> **Task prompt**
Copy out each line from the material where the word "hiking" is found.

> **Provided material**

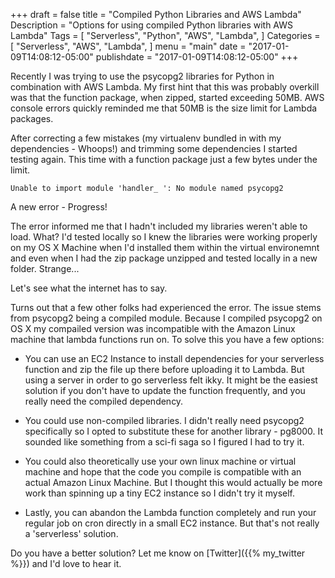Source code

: +++
draft = false
title = "Compiled Python Libraries and AWS Lambda"
Description = "Options for using compiled Python libraries with AWS Lambda"
Tags = [
  "Serverless",
  "Python",
  "AWS",
  "Lambda",
]
Categories = [
  "Serverless",
  "AWS",
  "Lambda",
]
menu = "main"
date = "2017-01-09T14:08:12-05:00"
publishdate = "2017-01-09T14:08:12-05:00"
+++

Recently I was trying to use the psycopg2 libraries for Python in combination with AWS Lambda. My first hint that this was probably overkill was that the function package, when zipped, started exceeding 50MB. AWS console errors quickly reminded me that 50MB is the size limit for Lambda packages.
<!--more-->
After correcting a few mistakes (my virtualenv bundled in with my dependencies - Whoops!) and trimming some dependencies I started testing again. This time with a function package just a few bytes under the limit.

```Unable to import module 'handler_ ': No module named psycopg2```

A new error - Progress!

The error informed me that I hadn't included  my libraries weren't able to load. What? I'd tested locally so I knew the libraries were working properly on my OS X Machine when I'd installed them within the virtual environemnt and even when I had the zip package unzipped and tested locally in a new folder. Strange...

Let's see what the internet has to say.

Turns out that a few other folks had experienced the error. The issue stems from psycopg2 being a compiled module. Because I compiled psycopg2 on OS X my compailed version was incompatible with the Amazon Linux machine that lambda functions run on. To solve this you have a few options:

- You can use an EC2 Instance to install dependencies for your serverless function and zip the file up there before uploading it to Lambda. But using a server in order to go serverless felt ikky. It might be the easiest solution if you don't have to update the function frequently, and you really need the compiled dependency. 

- You could use non-compiled libraries. I didn't really need psycopg2 specifically so I opted to substitute these for another library - pg8000. It sounded like something from a sci-fi saga so I figured I had to try it.

- You could also theoretically use your own linux machine or virtual machine and hope that the code you compile is compatible with an actual Amazon Linux Machine. But I thought this would actually be more work than spinning up a tiny EC2 instance so I didn't try it myself.

- Lastly, you can abandon the Lambda function completely and run your regular job on cron directly in a small EC2 instance. But that's not really a 'serverless' solution. 

Do you have a better solution? Let me know on [Twitter]({{% my_twitter %}}) and I'd love to hear it.
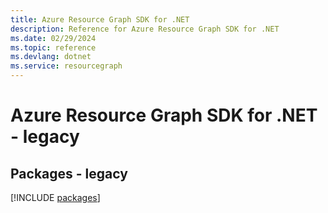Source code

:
 ```yaml
---
title: Azure Resource Graph SDK for .NET
description: Reference for Azure Resource Graph SDK for .NET
ms.date: 02/29/2024
ms.topic: reference
ms.devlang: dotnet
ms.service: resourcegraph
---
```

# Azure Resource Graph SDK for .NET - legacy
## Packages - legacy
[!INCLUDE [packages](resource-graph-index.md)]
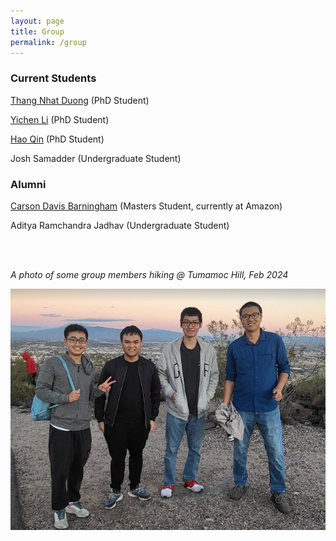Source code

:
 ```yaml
---
layout: page
title: Group
permalink: /group
---
```


### Current Students

[Thang Nhat Duong](https://duongnhatthang.github.io) (PhD Student)

[Yichen Li](https://liyichen1998.github.io/) (PhD Student) 

[Hao Qin](https://mjolnirt.github.io/) (PhD Student)

Josh Samadder (Undergraduate Student)

### Alumni 
[Carson Davis Barningham](https://kahrsen.github.io/) (Masters Student, currently at Amazon)

Aditya Ramchandra Jadhav (Undergraduate Student)
  
<br>
<br>

*A photo of some group members hiking @ Tumamoc Hill, Feb 2024*

<div class="grid-container" width=800 align="left">
    <!-- First Column -->
    <div class="column">
    <img src="group_photo_2024_02.png" alt="hiking feb 2024">
    </div>
</div>


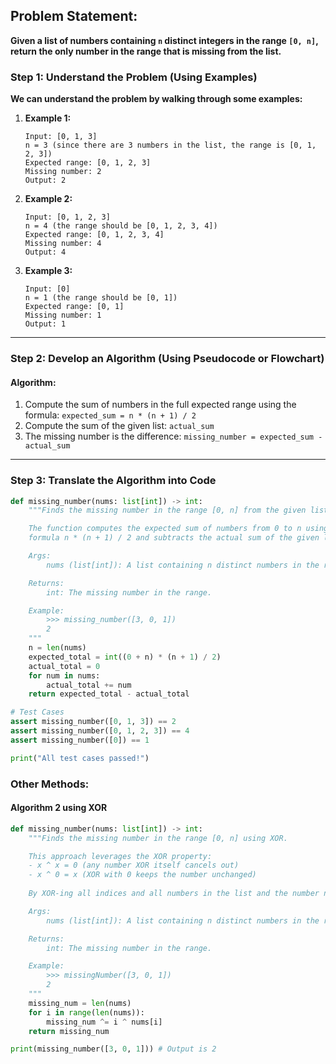 ## Problem Statement:
**Given a list of numbers containing `n` distinct integers in the range `[0, n]`, return the only number in the range that is missing from the list.**


### Step 1: Understand the Problem (Using Examples)


**We can understand the problem by walking through some examples:**

1. **Example 1:**
   ```plaintext
   Input: [0, 1, 3]
   n = 3 (since there are 3 numbers in the list, the range is [0, 1, 2, 3])
   Expected range: [0, 1, 2, 3]
   Missing number: 2
   Output: 2
   ```

2. **Example 2:**
   ```plaintext
   Input: [0, 1, 2, 3]
   n = 4 (the range should be [0, 1, 2, 3, 4])
   Expected range: [0, 1, 2, 3, 4]
   Missing number: 4
   Output: 4
   ```

3. **Example 3:**
   ```plaintext
   Input: [0]
   n = 1 (the range should be [0, 1])
   Expected range: [0, 1]
   Missing number: 1
   Output: 1
   ```

---

### Step 2: Develop an Algorithm (Using Pseudocode or Flowchart)

#### Algorithm:
1. Compute the sum of numbers in the full expected range using the formula: `expected_sum = n * (n + 1) / 2`
2. Compute the sum of the given list: `actual_sum`
3. The missing number is the difference: `missing_number = expected_sum - actual_sum`

---

### Step 3: Translate the Algorithm into Code
```python
def missing_number(nums: list[int]) -> int:
    """Finds the missing number in the range [0, n] from the given list of n distinct numbers.

    The function computes the expected sum of numbers from 0 to n using the 
    formula n * (n + 1) / 2 and subtracts the actual sum of the given list.

    Args:
        nums (list[int]): A list containing n distinct numbers in the range [0, n].

    Returns:
        int: The missing number in the range.

    Example:
        >>> missing_number([3, 0, 1])
        2
    """
    n = len(nums)
    expected_total = int((0 + n) * (n + 1) / 2)
    actual_total = 0
    for num in nums:
        actual_total += num
    return expected_total - actual_total

# Test Cases
assert missing_number([0, 1, 3]) == 2
assert missing_number([0, 1, 2, 3]) == 4
assert missing_number([0]) == 1

print("All test cases passed!")
```

### Other Methods: 
#### Algorithm 2 using XOR
```python
def missing_number(nums: list[int]) -> int:
    """Finds the missing number in the range [0, n] using XOR.

    This approach leverages the XOR property: 
    - x ^ x = 0 (any number XOR itself cancels out)
    - x ^ 0 = x (XOR with 0 keeps the number unchanged)
    
    By XOR-ing all indices and all numbers in the list and the number n, the missing number remains.

    Args:
        nums (list[int]): A list containing n distinct numbers in the range [0, n].

    Returns:
        int: The missing number in the range.

    Example:
        >>> missingNumber([3, 0, 1])
        2
    """
    missing_num = len(nums)
    for i in range(len(nums)):
        missing_num ^= i ^ nums[i]
    return missing_num 

print(missing_number([3, 0, 1])) # Output is 2
```
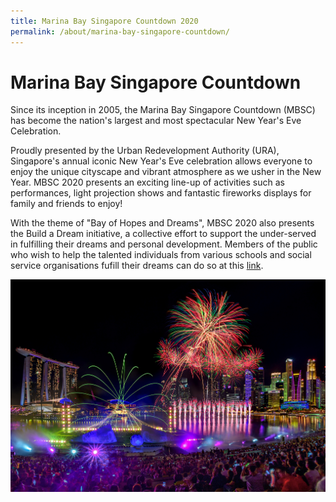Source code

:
 ```yaml
---
title: Marina Bay Singapore Countdown 2020
permalink: /about/marina-bay-singapore-countdown/
---
```


# Marina Bay Singapore Countdown 

Since its inception in 2005, the Marina Bay Singapore Countdown (MBSC) has become the nation's largest and most spectacular New Year's Eve Celebration.
  
Proudly presented by the Urban Redevelopment Authority (URA), Singapore's annual iconic New Year's Eve celebration allows everyone to enjoy the unique cityscape and vibrant atmosphere as we usher in the New Year. MBSC 2020 presents an exciting line-up of activities such as performances, light projection shows and fantastic fireworks displays for family and friends to enjoy!

With the theme of "Bay of Hopes and Dreams", MBSC 2020 also presents the Build a Dream initiative, a collective effort to support the under-served in fulfilling their dreams and personal development. Members of the public who wish to help the talented individuals from various schools and social service organisations fufill their dreams can do so at this <a href="/build-a-dream/">link</a>.

<img src="/images/HeroBannerKVF.jpg" />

> **Exercise output**
*A photo of some group members hiking @ Tumamoc Hill, Feb 2024*
    <img src="group_photo_2024_02.png" alt="hiking feb 2024">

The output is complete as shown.